Red Yeast Rice Mushroom

  • lowering cholesterol levels in blood
  • anti-inflammatory and antioxidant properties, which help to prevent cardiovascular disease (stroke, coronary heart disease)
  • decreasing blood glucose levels

Reishi, Lingzhi

  • know in traditional East Asian medicine for improving health and longevity – even its name, reishi, means ”mushroom of immortality”
  • antioxidant, anti-inflammatory, anti-allergic properties
  • improving immune system
  • to prevent cardiovascular disease by preventing formation of thrombosis, lowering blood pressure and cholesterol levels
  • preventing respiratory (bronchitis, asthma) and gastrointestinal disorders (gastric ulcers)
  • positive effect on liver and kidney
  • acting as antiviral and antibacterial
  • helps with insomnia and anxiety

Royal Sun Agaricus

  • antitumour and immuno-stimulatory activity (preventing and treating of different types of cancer)
  • anti-inflammatory, anti-allergic, and antiviral
  • lowering blood sugar (protecting against diabetes) and cholesterol levels
  • reducing emotional and physical stress
  • treating hepatitis, dermatitis, osteoporosis and peptic ulcers

Shiitake

  • known as ”elixir of life” in China and Japan, for its promotion of energy and vitality
  • improving immune system
  • to prevent cardiovascular disease (by reducing blood lipid levels)
  • acting as antioxidant and anti-inflammatory
  • helping with allergies and bronchitis
  • activity against infections, such as influenza, common cold and candidiasis

Shaggy Mane

  • antioxidant
  • anti-anxiety effects
  • antitumour activity against breast, ovarian and prostate cancer
  • lowering blood glucose levels

Tinder Fungus

  • used as styptic to stop bleeding and therefore used for treating wounds
  • traditional medicine is using it for relieving pain, treating rheumatism, painful menstruation, hemorrhoids and bladder disorders

Turkey Tail

  • antitumour properties – used for treating various cancers, combined with conventional treatment (first mushroom derived medicine that was approved)
  • improving immune system
  • antioxidant
  • helping with fatigue

Umbrella Polypore

  • used as diuretic
  • improving immune system, and having beneficial effect on kidney and liver
  • anti-inflammatory and antioxidant

Wood Ear

  • used for treating inflammation of the throat and eye irritations
  • antioxidant
  • reducing levels of cholesterol
  • anti thrombotic properties

Wow, mother nature was so generous to us!

Mushroom-supplements

I hope my list of medicinal mushrooms brought you a bit of ”behind the scenes” understanding of why there even are mushroom supplements. In my following posts you will get to know each medicinal mushroom mentioned above more in depth.

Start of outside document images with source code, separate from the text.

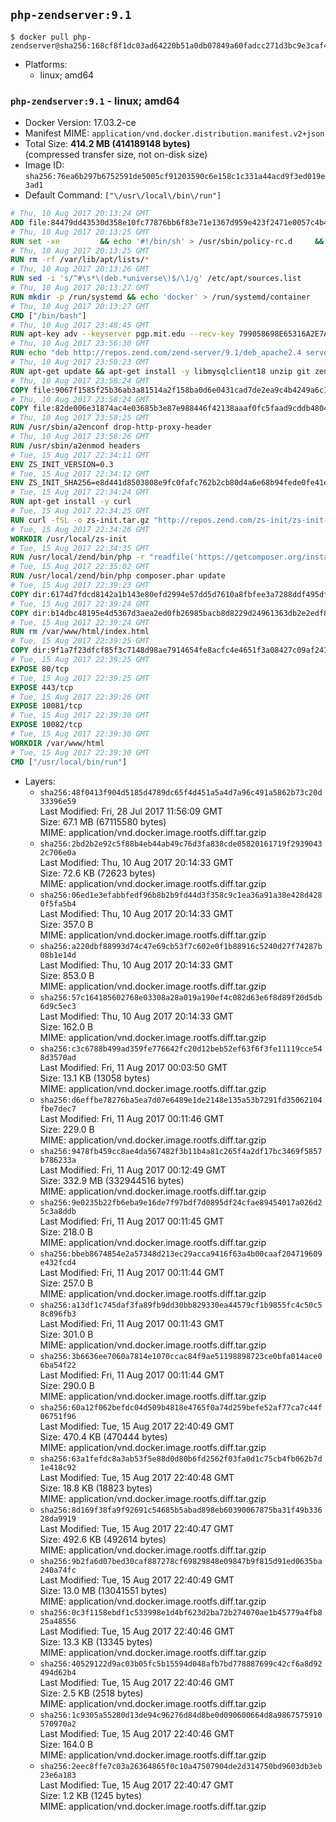 ## `php-zendserver:9.1`

```console
$ docker pull php-zendserver@sha256:168cf8f1dc03ad64220b51a0db07849a60fadcc271d3bc9e3caf41716ae61a60
```

-	Platforms:
	-	linux; amd64

### `php-zendserver:9.1` - linux; amd64

-	Docker Version: 17.03.2-ce
-	Manifest MIME: `application/vnd.docker.distribution.manifest.v2+json`
-	Total Size: **414.2 MB (414189148 bytes)**  
	(compressed transfer size, not on-disk size)
-	Image ID: `sha256:76ea6b297b6752591de5005cf91203590c6e158c1c331a44acd9f3ed019e3ad1`
-	Default Command: `["\/usr\/local\/bin\/run"]`

```dockerfile
# Thu, 10 Aug 2017 20:13:24 GMT
ADD file:84479dd43530d358e10fc77876bb6f83e71e1367d959e423f2471e0057c4b424 in / 
# Thu, 10 Aug 2017 20:13:25 GMT
RUN set -xe 		&& echo '#!/bin/sh' > /usr/sbin/policy-rc.d 	&& echo 'exit 101' >> /usr/sbin/policy-rc.d 	&& chmod +x /usr/sbin/policy-rc.d 		&& dpkg-divert --local --rename --add /sbin/initctl 	&& cp -a /usr/sbin/policy-rc.d /sbin/initctl 	&& sed -i 's/^exit.*/exit 0/' /sbin/initctl 		&& echo 'force-unsafe-io' > /etc/dpkg/dpkg.cfg.d/docker-apt-speedup 		&& echo 'DPkg::Post-Invoke { "rm -f /var/cache/apt/archives/*.deb /var/cache/apt/archives/partial/*.deb /var/cache/apt/*.bin || true"; };' > /etc/apt/apt.conf.d/docker-clean 	&& echo 'APT::Update::Post-Invoke { "rm -f /var/cache/apt/archives/*.deb /var/cache/apt/archives/partial/*.deb /var/cache/apt/*.bin || true"; };' >> /etc/apt/apt.conf.d/docker-clean 	&& echo 'Dir::Cache::pkgcache ""; Dir::Cache::srcpkgcache "";' >> /etc/apt/apt.conf.d/docker-clean 		&& echo 'Acquire::Languages "none";' > /etc/apt/apt.conf.d/docker-no-languages 		&& echo 'Acquire::GzipIndexes "true"; Acquire::CompressionTypes::Order:: "gz";' > /etc/apt/apt.conf.d/docker-gzip-indexes 		&& echo 'Apt::AutoRemove::SuggestsImportant "false";' > /etc/apt/apt.conf.d/docker-autoremove-suggests
# Thu, 10 Aug 2017 20:13:25 GMT
RUN rm -rf /var/lib/apt/lists/*
# Thu, 10 Aug 2017 20:13:26 GMT
RUN sed -i 's/^#\s*\(deb.*universe\)$/\1/g' /etc/apt/sources.list
# Thu, 10 Aug 2017 20:13:27 GMT
RUN mkdir -p /run/systemd && echo 'docker' > /run/systemd/container
# Thu, 10 Aug 2017 20:13:27 GMT
CMD ["/bin/bash"]
# Thu, 10 Aug 2017 23:48:45 GMT
RUN apt-key adv --keyserver pgp.mit.edu --recv-key 799058698E65316A2E7A4FF42EAE1437F7D2C623
# Thu, 10 Aug 2017 23:56:30 GMT
RUN echo "deb http://repos.zend.com/zend-server/9.1/deb_apache2.4 server non-free" >> /etc/apt/sources.list.d/zend-server.list
# Thu, 10 Aug 2017 23:58:23 GMT
RUN apt-get update && apt-get install -y libmysqlclient18 unzip git zend-server-php-7.1=9.1.1+b119 && /usr/local/zend/bin/zendctl.sh stop
# Thu, 10 Aug 2017 23:58:24 GMT
COPY file:9067f1585f25b36ab3a81514a2f158ba0d6e0431cad7de2ea9c4b4249a6c134f in /etc/ 
# Thu, 10 Aug 2017 23:58:24 GMT
COPY file:82de006e31874ac4e03685b3e87e988446f42138aaaf0fc5faad9cddb48040ba in /etc/apache2/conf-available 
# Thu, 10 Aug 2017 23:58:25 GMT
RUN /usr/sbin/a2enconf drop-http-proxy-header
# Thu, 10 Aug 2017 23:58:26 GMT
RUN /usr/sbin/a2enmod headers
# Tue, 15 Aug 2017 22:34:11 GMT
ENV ZS_INIT_VERSION=0.3
# Tue, 15 Aug 2017 22:34:12 GMT
ENV ZS_INIT_SHA256=e8d441d8503808e9fc0fafc762b2cb80d4a6e68b94fede0fe41efdeac10800cb
# Tue, 15 Aug 2017 22:34:24 GMT
RUN apt-get install -y curl
# Tue, 15 Aug 2017 22:34:25 GMT
RUN curl -fSL -o zs-init.tar.gz "http://repos.zend.com/zs-init/zs-init-docker-${ZS_INIT_VERSION}.tar.gz"     && echo "${ZS_INIT_SHA256} *zs-init.tar.gz" | sha256sum -c -     && mkdir /usr/local/zs-init     && tar xzf zs-init.tar.gz --strip-components=1 -C /usr/local/zs-init     && rm zs-init.tar.gz
# Tue, 15 Aug 2017 22:34:26 GMT
WORKDIR /usr/local/zs-init
# Tue, 15 Aug 2017 22:34:35 GMT
RUN /usr/local/zend/bin/php -r "readfile('https://getcomposer.org/installer');" | /usr/local/zend/bin/php
# Tue, 15 Aug 2017 22:35:02 GMT
RUN /usr/local/zend/bin/php composer.phar update
# Tue, 15 Aug 2017 22:39:23 GMT
COPY dir:6174d7fdcd8142a1b143e80efd2994e57dd5d7610a8fbfee3a7288ddf495dfdf in /usr/local/bin 
# Tue, 15 Aug 2017 22:39:24 GMT
COPY dir:b14dbc48195e4d5367d3aea2ed0fb26985bacb8d8229d24961363db2e2edf8f0 in /usr/local/zend/var/plugins/ 
# Tue, 15 Aug 2017 22:39:24 GMT
RUN rm /var/www/html/index.html
# Tue, 15 Aug 2017 22:39:25 GMT
COPY dir:9f1a7f23dfcf85f3c7148d98ae7914654fe8acfc4e4651f3a08427c09af24198 in /var/www/html 
# Tue, 15 Aug 2017 22:39:25 GMT
EXPOSE 80/tcp
# Tue, 15 Aug 2017 22:39:25 GMT
EXPOSE 443/tcp
# Tue, 15 Aug 2017 22:39:26 GMT
EXPOSE 10081/tcp
# Tue, 15 Aug 2017 22:39:30 GMT
EXPOSE 10082/tcp
# Tue, 15 Aug 2017 22:39:30 GMT
WORKDIR /var/www/html
# Tue, 15 Aug 2017 22:39:30 GMT
CMD ["/usr/local/bin/run"]
```

-	Layers:
	-	`sha256:48f0413f904d5185d4789dc65f4d451a5a4d7a96c491a5862b73c20d33396e59`  
		Last Modified: Fri, 28 Jul 2017 11:56:09 GMT  
		Size: 67.1 MB (67115580 bytes)  
		MIME: application/vnd.docker.image.rootfs.diff.tar.gzip
	-	`sha256:2bd2b2e92c5f88b4eb44ab49c76d3fa838cde05820161719f29390432c706e0a`  
		Last Modified: Thu, 10 Aug 2017 20:14:33 GMT  
		Size: 72.6 KB (72623 bytes)  
		MIME: application/vnd.docker.image.rootfs.diff.tar.gzip
	-	`sha256:06ed1e3efabbfedf96b8b2b9fd44d3f358c9c1ea36a91a38e428d4280f5fa5b4`  
		Last Modified: Thu, 10 Aug 2017 20:14:33 GMT  
		Size: 357.0 B  
		MIME: application/vnd.docker.image.rootfs.diff.tar.gzip
	-	`sha256:a220dbf88993d74c47e69cb53f7c602e0f1b88916c5240d27f74287b08b1e14d`  
		Last Modified: Thu, 10 Aug 2017 20:14:33 GMT  
		Size: 853.0 B  
		MIME: application/vnd.docker.image.rootfs.diff.tar.gzip
	-	`sha256:57c164185602768e03308a28a019a190ef4c082d63e6f8d89f20d5db6d9c5ec3`  
		Last Modified: Thu, 10 Aug 2017 20:14:33 GMT  
		Size: 162.0 B  
		MIME: application/vnd.docker.image.rootfs.diff.tar.gzip
	-	`sha256:c3c6788b499ad359fe776642fc20d12beb52ef63f6f3fe11119cce548d3570ad`  
		Last Modified: Fri, 11 Aug 2017 00:03:50 GMT  
		Size: 13.1 KB (13058 bytes)  
		MIME: application/vnd.docker.image.rootfs.diff.tar.gzip
	-	`sha256:d6effbe78276ba5ea7d07e6489e1de2148e135a53b7291fd35062104fbe7dec7`  
		Last Modified: Fri, 11 Aug 2017 00:11:46 GMT  
		Size: 229.0 B  
		MIME: application/vnd.docker.image.rootfs.diff.tar.gzip
	-	`sha256:9478fb459cc8ae4da567482f3b11b4a81c265f4a2df17bc3469f5857b786233a`  
		Last Modified: Fri, 11 Aug 2017 00:12:49 GMT  
		Size: 332.9 MB (332944516 bytes)  
		MIME: application/vnd.docker.image.rootfs.diff.tar.gzip
	-	`sha256:9e0235b22fb6eba9e16de7f97bdf7d0895df24cfae89454017a026d25c3a8ddb`  
		Last Modified: Fri, 11 Aug 2017 00:11:45 GMT  
		Size: 218.0 B  
		MIME: application/vnd.docker.image.rootfs.diff.tar.gzip
	-	`sha256:bbeb8674854e2a57348d213ec29acca9416f63a4b00caaf204719609e432fcd4`  
		Last Modified: Fri, 11 Aug 2017 00:11:44 GMT  
		Size: 257.0 B  
		MIME: application/vnd.docker.image.rootfs.diff.tar.gzip
	-	`sha256:a13df1c745daf3fa89fb9dd30bb829330ea44579cf1b9855fc4c50c58c896fb3`  
		Last Modified: Fri, 11 Aug 2017 00:11:43 GMT  
		Size: 301.0 B  
		MIME: application/vnd.docker.image.rootfs.diff.tar.gzip
	-	`sha256:3b6636ee7060a7814e1070ccac84f9ae51198898723ce0bfa014ace06ba54f22`  
		Last Modified: Fri, 11 Aug 2017 00:11:44 GMT  
		Size: 290.0 B  
		MIME: application/vnd.docker.image.rootfs.diff.tar.gzip
	-	`sha256:60a12f062befdc04d509b4818e4765f0a74d259befe52af77ca7c44f06751f96`  
		Last Modified: Tue, 15 Aug 2017 22:40:49 GMT  
		Size: 470.4 KB (470444 bytes)  
		MIME: application/vnd.docker.image.rootfs.diff.tar.gzip
	-	`sha256:63a1fefdc8a3ab53f5e88d0d80b6fd2562f03fa0d1c75cb4fb062b7d1e418c92`  
		Last Modified: Tue, 15 Aug 2017 22:40:48 GMT  
		Size: 18.8 KB (18823 bytes)  
		MIME: application/vnd.docker.image.rootfs.diff.tar.gzip
	-	`sha256:8d169f38fa9f92691c54685b5abad898eb60390067875ba31f49b33628da9919`  
		Last Modified: Tue, 15 Aug 2017 22:40:47 GMT  
		Size: 492.6 KB (492614 bytes)  
		MIME: application/vnd.docker.image.rootfs.diff.tar.gzip
	-	`sha256:9b2fa6d07bed30caf887278cf69829848e09847b9f815d91ed0635ba240a74fc`  
		Last Modified: Tue, 15 Aug 2017 22:40:49 GMT  
		Size: 13.0 MB (13041551 bytes)  
		MIME: application/vnd.docker.image.rootfs.diff.tar.gzip
	-	`sha256:0c3f1158ebdf1c533998e1d4bf623d2ba72b274070ae1b45779a4fb825a48556`  
		Last Modified: Tue, 15 Aug 2017 22:40:46 GMT  
		Size: 13.3 KB (13345 bytes)  
		MIME: application/vnd.docker.image.rootfs.diff.tar.gzip
	-	`sha256:40529122d9ac03b05fc5b15594d048afb7bd778887699c42cf6a8d92494d62b4`  
		Last Modified: Tue, 15 Aug 2017 22:40:46 GMT  
		Size: 2.5 KB (2518 bytes)  
		MIME: application/vnd.docker.image.rootfs.diff.tar.gzip
	-	`sha256:1c9305a55280d13de94c96276d84d8be0d090600664d8a9867575910570970a2`  
		Last Modified: Tue, 15 Aug 2017 22:40:46 GMT  
		Size: 164.0 B  
		MIME: application/vnd.docker.image.rootfs.diff.tar.gzip
	-	`sha256:2eec8ffe7c03a26364865f0c10a47507904de2d314750bd9603db3eb23e6a183`  
		Last Modified: Tue, 15 Aug 2017 22:40:47 GMT  
		Size: 1.2 KB (1245 bytes)  
		MIME: application/vnd.docker.image.rootfs.diff.tar.gzip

I would love to hear your intake on the list. Were you already familiar with any of mushroom (or all of them)?

Are you secretly happy to find out about Tinder Fungus, because you’ll use it as a fun dinner conversation input? I sure am, and to let you in on my plan: I will bring it up ”casually” right after I’ll place my order for mushroom soup.

With love,

Katja

Note: The list of medicinal mushrooms was made in the alphabetic order.